The more I have engaged with CSaP, the more I have realised that I typically operate within a very tight bubble. Much of what we do at the Treasury is commercially sensitive, has tight security, and operates within highly secure buildings. This makes it difficult to escape the shackles of the physical and intangible world of government. I passionately believe that you cannot develop great policy unless you are getting diverse experiences, testing your approaches, and exposing yourself to new ideas and innovation. Otherwise, you end up perpetuating the discussions you are having within the walls of the day-to-day.
What I have found most exciting, stimulating, and important about my Fellowship is that I have been able to break out of that bubble. This has exposed me to different thinking, new ideas, and much more diversity. We obviously do this to some extent in the Treasury, but it is more constrained. When you are based in the centre of London, you are surrounded by a very physical embodiment of what it means to be in government.
Throughout my Fellowship I have had a wide-ranging set of discussions, and every single one has made me think differently or has told me something new.
I especially valued the day I spent in Cambridge testing ideas on productivity in the health service, which is the largest non-Annually Managed Expenditure front-line public service budget that we work with, and I am deeply interested in how you scale its efficiency and productivity. These discussions have had a tangible, direct impact on how we are thinking about a whole range of policy areas. We recently launched the Productivity Review for government and the public sector and the NHS Long Term Workforce Plan, which outlined our ambition on productivity. Many of the discussions I had through CSaP compelled me to believe these ambitions could be set at a higher level, and that there was more we could do across government to make that a reality.
I have also attended roundtables on a broad range of topics during my Fellowship. I especially enjoyed the roundtable on innovation in materials, as it is not something I would ever come across in my day-to-day role, but it made me realise that I really should think about it a lot more. Innovations in engineered timber and plant-based materials have the potential to be better for the environment, cheaper and more sustainable, and have a positive impact on working spaces and environments. It is an obvious policy area to look at, but I would never have thought about this issue if not for that roundtable subject.
"The Policy Leaders Fellowship has made me a better policy official in many different ways, particularly by reframing how we develop policy through different methodologies."

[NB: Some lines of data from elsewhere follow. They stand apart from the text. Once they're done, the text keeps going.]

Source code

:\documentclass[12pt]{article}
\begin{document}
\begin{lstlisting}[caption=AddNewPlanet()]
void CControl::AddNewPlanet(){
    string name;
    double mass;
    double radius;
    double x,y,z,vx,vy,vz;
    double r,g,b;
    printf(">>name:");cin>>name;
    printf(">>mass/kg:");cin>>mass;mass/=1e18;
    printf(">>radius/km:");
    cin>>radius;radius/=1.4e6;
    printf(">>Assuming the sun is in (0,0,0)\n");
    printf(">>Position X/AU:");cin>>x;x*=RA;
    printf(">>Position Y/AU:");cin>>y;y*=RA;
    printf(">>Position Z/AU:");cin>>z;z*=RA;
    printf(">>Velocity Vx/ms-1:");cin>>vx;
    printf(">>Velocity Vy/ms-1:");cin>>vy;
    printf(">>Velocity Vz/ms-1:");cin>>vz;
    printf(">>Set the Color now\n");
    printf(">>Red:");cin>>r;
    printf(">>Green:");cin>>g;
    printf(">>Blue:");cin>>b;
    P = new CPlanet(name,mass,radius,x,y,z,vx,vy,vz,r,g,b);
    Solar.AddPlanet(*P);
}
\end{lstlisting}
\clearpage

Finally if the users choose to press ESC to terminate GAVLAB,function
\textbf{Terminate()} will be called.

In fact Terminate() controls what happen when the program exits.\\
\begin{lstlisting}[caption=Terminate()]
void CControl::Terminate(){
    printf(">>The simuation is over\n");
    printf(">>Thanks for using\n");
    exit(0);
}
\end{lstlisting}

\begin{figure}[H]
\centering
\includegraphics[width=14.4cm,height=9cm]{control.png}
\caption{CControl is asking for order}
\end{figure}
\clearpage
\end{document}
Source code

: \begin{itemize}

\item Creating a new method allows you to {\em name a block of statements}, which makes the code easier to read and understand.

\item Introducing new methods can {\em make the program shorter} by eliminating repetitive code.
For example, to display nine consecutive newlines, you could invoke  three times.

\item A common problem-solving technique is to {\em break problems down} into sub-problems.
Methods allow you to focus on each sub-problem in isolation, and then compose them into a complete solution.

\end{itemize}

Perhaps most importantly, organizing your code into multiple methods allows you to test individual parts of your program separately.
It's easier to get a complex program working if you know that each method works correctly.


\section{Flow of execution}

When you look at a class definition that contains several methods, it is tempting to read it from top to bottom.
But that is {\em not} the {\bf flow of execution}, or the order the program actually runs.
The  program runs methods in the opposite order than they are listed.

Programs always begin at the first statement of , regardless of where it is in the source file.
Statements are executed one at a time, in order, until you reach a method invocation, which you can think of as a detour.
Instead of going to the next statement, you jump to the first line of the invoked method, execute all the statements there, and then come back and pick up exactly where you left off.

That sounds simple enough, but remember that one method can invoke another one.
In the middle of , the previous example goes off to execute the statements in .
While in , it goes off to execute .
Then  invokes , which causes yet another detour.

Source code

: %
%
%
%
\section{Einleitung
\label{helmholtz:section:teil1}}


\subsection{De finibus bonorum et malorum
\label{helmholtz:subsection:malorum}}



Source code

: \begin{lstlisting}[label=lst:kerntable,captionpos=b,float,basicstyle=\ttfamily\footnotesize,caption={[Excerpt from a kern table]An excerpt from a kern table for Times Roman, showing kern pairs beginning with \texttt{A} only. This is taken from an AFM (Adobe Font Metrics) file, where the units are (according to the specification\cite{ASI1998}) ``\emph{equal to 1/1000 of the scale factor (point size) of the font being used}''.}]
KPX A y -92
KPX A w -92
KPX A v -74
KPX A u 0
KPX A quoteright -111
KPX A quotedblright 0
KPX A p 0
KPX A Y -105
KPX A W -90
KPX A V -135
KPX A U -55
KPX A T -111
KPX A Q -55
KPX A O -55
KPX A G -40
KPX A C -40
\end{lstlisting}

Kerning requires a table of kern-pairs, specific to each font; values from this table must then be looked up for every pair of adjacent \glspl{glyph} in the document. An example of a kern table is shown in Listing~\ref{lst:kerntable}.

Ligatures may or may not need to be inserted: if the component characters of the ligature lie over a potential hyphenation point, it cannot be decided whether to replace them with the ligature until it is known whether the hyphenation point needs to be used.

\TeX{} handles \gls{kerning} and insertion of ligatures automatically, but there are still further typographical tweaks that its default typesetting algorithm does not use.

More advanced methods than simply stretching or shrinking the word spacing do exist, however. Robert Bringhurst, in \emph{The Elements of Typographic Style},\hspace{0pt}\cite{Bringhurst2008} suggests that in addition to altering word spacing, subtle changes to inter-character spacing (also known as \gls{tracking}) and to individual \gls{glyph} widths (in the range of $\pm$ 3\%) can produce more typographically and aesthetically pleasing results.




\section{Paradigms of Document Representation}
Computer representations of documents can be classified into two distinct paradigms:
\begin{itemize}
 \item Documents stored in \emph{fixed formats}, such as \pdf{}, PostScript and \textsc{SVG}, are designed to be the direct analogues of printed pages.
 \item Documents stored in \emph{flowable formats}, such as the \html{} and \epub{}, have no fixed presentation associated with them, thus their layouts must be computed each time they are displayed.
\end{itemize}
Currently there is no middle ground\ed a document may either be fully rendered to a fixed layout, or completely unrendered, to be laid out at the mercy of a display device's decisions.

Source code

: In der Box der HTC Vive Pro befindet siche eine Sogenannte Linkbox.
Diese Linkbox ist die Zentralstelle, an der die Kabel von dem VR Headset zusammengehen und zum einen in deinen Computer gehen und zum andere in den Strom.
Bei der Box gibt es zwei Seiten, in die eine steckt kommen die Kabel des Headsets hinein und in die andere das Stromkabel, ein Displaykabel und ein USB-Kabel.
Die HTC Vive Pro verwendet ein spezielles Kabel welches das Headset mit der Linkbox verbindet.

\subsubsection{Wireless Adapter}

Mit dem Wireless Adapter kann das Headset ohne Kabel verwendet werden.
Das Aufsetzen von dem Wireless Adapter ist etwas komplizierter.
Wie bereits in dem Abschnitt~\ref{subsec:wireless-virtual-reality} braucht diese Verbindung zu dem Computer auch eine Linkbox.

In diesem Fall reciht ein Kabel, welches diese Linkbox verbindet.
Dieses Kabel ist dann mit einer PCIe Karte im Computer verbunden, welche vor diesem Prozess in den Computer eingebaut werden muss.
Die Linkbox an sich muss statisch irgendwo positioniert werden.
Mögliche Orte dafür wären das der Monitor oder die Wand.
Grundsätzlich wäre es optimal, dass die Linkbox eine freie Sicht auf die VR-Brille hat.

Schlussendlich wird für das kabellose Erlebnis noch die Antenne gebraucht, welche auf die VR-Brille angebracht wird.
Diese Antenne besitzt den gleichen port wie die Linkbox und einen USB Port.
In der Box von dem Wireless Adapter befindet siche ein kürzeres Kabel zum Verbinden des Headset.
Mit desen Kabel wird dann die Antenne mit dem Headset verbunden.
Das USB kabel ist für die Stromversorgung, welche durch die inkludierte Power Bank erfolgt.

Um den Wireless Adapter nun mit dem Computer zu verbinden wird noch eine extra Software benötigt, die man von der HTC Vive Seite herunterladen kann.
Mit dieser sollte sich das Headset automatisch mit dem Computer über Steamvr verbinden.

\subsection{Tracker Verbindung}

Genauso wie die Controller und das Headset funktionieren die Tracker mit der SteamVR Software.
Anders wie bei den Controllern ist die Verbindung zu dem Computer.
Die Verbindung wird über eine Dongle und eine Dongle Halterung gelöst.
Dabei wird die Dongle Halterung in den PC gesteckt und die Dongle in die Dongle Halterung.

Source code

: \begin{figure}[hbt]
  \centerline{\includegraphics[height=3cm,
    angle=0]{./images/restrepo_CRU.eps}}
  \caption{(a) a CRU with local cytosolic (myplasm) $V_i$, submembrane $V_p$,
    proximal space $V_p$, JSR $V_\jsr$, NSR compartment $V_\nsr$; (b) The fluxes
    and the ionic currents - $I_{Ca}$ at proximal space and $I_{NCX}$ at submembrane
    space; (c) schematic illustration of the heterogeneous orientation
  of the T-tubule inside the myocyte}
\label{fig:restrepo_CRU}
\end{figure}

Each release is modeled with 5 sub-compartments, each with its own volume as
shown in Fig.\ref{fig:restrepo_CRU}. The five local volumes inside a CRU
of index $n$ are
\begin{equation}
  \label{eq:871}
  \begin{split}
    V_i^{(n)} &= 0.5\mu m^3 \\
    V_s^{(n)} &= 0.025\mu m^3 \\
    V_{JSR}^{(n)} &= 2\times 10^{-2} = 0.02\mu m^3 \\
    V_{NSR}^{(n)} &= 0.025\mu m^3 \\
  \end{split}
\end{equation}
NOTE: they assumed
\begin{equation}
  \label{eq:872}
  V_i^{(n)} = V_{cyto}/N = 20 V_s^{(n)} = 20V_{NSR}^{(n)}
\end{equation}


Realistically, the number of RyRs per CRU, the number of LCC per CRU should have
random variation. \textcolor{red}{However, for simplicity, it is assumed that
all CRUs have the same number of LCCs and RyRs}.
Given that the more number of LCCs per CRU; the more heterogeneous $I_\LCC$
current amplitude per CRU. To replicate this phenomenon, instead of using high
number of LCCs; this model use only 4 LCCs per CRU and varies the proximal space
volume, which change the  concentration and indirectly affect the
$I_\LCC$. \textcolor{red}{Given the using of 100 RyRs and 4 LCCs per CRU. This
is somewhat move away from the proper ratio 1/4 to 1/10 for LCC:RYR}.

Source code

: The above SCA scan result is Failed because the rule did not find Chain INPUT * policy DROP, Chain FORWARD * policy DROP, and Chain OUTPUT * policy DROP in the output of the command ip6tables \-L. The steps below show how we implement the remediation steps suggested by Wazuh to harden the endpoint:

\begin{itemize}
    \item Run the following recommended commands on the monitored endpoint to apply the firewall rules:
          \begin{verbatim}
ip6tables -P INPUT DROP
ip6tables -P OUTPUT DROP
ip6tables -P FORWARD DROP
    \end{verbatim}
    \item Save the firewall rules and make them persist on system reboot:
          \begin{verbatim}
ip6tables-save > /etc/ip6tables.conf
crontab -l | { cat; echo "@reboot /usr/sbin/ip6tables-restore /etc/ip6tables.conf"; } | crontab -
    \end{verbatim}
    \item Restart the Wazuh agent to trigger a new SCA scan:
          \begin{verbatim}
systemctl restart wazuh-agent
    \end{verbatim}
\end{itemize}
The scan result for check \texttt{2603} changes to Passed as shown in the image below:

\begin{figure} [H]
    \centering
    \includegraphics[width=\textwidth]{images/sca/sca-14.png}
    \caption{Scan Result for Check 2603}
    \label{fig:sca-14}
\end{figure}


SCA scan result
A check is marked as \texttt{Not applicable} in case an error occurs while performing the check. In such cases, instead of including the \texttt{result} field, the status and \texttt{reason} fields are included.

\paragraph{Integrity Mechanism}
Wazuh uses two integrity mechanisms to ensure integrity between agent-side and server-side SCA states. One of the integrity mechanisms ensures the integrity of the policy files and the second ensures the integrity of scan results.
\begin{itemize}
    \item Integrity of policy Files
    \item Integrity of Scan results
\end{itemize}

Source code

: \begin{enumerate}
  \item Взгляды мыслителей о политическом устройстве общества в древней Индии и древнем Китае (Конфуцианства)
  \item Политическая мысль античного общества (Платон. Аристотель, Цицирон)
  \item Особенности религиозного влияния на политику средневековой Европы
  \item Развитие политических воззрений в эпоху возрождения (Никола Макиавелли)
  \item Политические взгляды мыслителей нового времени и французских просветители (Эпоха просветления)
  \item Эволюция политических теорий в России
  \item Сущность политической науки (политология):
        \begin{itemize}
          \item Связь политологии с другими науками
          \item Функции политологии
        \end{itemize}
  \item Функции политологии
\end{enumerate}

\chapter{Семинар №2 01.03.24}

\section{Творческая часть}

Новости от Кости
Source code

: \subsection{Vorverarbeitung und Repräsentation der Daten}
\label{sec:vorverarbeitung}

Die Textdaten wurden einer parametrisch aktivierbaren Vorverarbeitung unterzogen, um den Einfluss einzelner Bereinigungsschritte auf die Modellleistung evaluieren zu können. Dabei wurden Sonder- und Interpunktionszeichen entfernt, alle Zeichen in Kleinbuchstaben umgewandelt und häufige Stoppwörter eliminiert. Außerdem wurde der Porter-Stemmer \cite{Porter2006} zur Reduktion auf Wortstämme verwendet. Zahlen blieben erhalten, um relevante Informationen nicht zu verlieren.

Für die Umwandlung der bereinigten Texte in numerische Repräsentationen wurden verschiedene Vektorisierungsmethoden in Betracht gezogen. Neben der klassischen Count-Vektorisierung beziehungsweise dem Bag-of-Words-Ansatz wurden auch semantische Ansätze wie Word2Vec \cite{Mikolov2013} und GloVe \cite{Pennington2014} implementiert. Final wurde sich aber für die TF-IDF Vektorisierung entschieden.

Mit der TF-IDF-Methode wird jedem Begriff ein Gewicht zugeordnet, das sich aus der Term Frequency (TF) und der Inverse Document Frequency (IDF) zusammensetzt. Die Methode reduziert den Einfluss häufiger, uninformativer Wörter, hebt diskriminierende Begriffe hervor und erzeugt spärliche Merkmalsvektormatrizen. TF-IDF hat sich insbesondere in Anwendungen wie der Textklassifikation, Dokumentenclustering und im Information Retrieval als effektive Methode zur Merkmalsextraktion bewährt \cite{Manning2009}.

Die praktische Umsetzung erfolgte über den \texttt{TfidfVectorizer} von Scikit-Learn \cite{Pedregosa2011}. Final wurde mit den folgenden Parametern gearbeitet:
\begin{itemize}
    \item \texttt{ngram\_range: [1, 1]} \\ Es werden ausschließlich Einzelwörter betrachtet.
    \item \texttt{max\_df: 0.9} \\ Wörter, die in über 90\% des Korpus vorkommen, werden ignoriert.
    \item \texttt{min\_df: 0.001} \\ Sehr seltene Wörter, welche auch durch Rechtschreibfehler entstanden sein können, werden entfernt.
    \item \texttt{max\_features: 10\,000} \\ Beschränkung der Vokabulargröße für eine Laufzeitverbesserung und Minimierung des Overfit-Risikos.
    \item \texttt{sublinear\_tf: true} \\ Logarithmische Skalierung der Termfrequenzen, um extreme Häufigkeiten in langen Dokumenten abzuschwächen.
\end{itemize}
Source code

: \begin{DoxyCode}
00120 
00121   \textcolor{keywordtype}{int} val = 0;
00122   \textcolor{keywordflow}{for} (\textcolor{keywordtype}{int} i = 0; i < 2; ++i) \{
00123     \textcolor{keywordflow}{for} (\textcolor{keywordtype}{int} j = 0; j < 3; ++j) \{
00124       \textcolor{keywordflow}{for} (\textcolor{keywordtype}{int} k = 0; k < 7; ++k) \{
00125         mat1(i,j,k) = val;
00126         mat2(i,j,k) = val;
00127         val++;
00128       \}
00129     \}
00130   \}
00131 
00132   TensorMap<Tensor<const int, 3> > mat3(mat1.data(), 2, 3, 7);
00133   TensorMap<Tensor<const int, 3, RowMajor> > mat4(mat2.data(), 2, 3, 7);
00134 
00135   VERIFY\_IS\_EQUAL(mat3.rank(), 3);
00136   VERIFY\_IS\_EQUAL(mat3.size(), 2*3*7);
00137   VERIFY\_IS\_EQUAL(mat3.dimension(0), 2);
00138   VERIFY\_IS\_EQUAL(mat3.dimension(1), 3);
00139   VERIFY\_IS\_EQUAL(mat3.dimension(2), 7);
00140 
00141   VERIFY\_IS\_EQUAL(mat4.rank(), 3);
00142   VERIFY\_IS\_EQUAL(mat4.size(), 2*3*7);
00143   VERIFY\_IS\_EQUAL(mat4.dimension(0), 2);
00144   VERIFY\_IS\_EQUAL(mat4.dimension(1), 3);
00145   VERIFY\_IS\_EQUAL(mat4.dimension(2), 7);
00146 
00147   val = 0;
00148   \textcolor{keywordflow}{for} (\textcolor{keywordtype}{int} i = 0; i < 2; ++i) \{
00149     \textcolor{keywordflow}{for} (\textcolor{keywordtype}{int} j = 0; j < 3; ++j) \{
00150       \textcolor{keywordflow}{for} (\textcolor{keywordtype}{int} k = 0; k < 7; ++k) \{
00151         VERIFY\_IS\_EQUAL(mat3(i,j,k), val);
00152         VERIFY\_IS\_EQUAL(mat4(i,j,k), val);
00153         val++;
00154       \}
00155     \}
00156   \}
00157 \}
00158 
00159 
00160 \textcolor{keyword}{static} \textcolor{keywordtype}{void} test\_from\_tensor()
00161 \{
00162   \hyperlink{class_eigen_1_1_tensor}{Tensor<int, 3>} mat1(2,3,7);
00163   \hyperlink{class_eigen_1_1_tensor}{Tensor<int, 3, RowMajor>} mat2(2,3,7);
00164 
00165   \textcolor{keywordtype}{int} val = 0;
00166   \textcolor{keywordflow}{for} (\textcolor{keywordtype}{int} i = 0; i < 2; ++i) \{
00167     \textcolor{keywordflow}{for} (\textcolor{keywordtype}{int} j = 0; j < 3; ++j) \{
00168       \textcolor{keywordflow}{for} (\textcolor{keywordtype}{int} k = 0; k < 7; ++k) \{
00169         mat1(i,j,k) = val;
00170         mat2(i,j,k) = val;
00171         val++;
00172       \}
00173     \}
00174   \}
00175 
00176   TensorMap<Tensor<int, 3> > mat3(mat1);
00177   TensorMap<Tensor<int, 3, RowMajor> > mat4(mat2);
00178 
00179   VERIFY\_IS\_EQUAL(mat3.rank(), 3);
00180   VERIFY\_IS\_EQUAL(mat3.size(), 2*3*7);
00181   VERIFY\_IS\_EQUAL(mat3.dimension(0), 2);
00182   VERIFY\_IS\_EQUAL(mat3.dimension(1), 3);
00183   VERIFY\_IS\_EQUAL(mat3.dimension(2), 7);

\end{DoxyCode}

After every visit to Cambridge, I have reflected on the huge amount of agency that policy makers have in their fields, and I have walked away from every roundtable thinking about the privileged positions we operate in and recognising the need to take more research into our world and do something about it. Many academics also sent me evidence and research which has allowed me to make an even stronger case for policies in these areas.
There have been meetings where I have actively disagreed with academics. It is very easy to make massive assumptions about why government has decided to do something, and academics have often said that it has been helpful to gain insights on government decisions on why money has or has not been spent. CSaP provides a platform for mutual learning, and I would like to think that many of the academics I have met have taken something back into their work too.